Every line below that includes the word "monitoring" needs to be copied.

### Source data
++++++++++

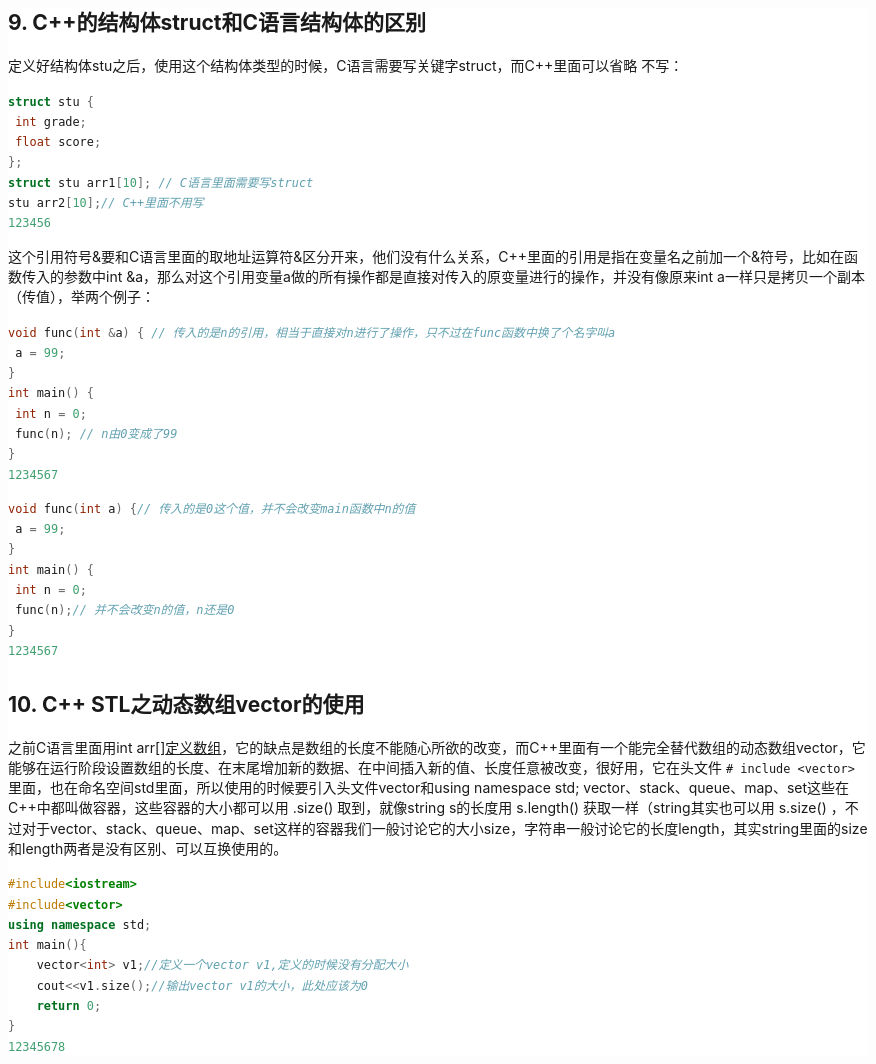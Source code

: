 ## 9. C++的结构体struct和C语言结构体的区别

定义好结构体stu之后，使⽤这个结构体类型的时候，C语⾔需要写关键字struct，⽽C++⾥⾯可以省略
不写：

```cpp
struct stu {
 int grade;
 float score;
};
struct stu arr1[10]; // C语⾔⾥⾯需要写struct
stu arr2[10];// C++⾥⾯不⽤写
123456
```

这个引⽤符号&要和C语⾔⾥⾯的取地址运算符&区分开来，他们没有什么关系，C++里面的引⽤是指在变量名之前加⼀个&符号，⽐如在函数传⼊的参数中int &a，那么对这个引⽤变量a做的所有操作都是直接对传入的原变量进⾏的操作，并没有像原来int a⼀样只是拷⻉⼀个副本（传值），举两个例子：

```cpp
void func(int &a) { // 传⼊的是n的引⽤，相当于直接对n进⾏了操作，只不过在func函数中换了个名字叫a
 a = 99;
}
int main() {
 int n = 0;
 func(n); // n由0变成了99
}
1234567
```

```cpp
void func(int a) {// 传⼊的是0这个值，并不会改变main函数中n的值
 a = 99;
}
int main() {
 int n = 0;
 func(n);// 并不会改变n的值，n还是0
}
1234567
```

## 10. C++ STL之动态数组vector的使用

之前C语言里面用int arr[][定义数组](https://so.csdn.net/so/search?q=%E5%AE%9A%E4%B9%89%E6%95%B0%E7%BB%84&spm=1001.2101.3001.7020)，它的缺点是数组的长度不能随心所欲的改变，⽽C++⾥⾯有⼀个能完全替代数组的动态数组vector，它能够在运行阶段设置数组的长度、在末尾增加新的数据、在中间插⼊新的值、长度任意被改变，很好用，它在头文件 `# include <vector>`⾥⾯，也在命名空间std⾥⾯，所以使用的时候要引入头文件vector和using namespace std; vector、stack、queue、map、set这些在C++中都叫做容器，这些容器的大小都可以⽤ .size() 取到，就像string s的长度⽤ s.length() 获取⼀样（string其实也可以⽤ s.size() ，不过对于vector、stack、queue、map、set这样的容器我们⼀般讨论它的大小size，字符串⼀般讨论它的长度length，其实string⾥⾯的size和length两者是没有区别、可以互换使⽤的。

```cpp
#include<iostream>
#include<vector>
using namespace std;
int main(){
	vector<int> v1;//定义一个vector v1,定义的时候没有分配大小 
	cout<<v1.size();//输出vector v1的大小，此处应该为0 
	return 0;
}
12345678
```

++++++++++

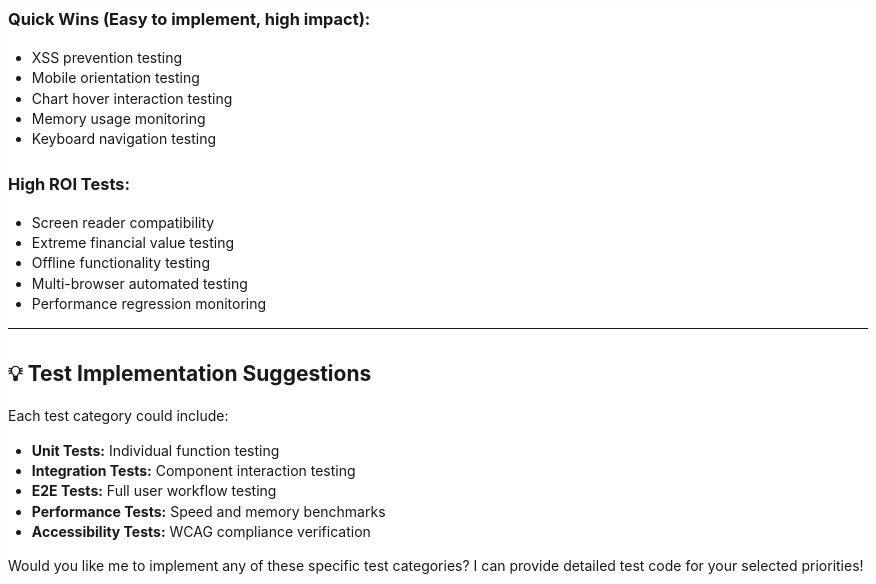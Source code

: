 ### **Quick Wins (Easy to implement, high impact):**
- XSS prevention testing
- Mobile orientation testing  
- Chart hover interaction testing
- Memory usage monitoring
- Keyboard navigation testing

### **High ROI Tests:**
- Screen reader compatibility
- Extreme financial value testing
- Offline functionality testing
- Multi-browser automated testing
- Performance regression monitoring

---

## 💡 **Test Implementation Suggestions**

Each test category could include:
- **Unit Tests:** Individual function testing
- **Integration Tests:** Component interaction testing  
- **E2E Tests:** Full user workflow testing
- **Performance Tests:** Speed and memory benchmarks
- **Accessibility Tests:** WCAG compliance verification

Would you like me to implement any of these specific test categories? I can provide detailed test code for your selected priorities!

++++++++++

### Response to this exercise
- Memory usage monitoring
- Performance regression monitoring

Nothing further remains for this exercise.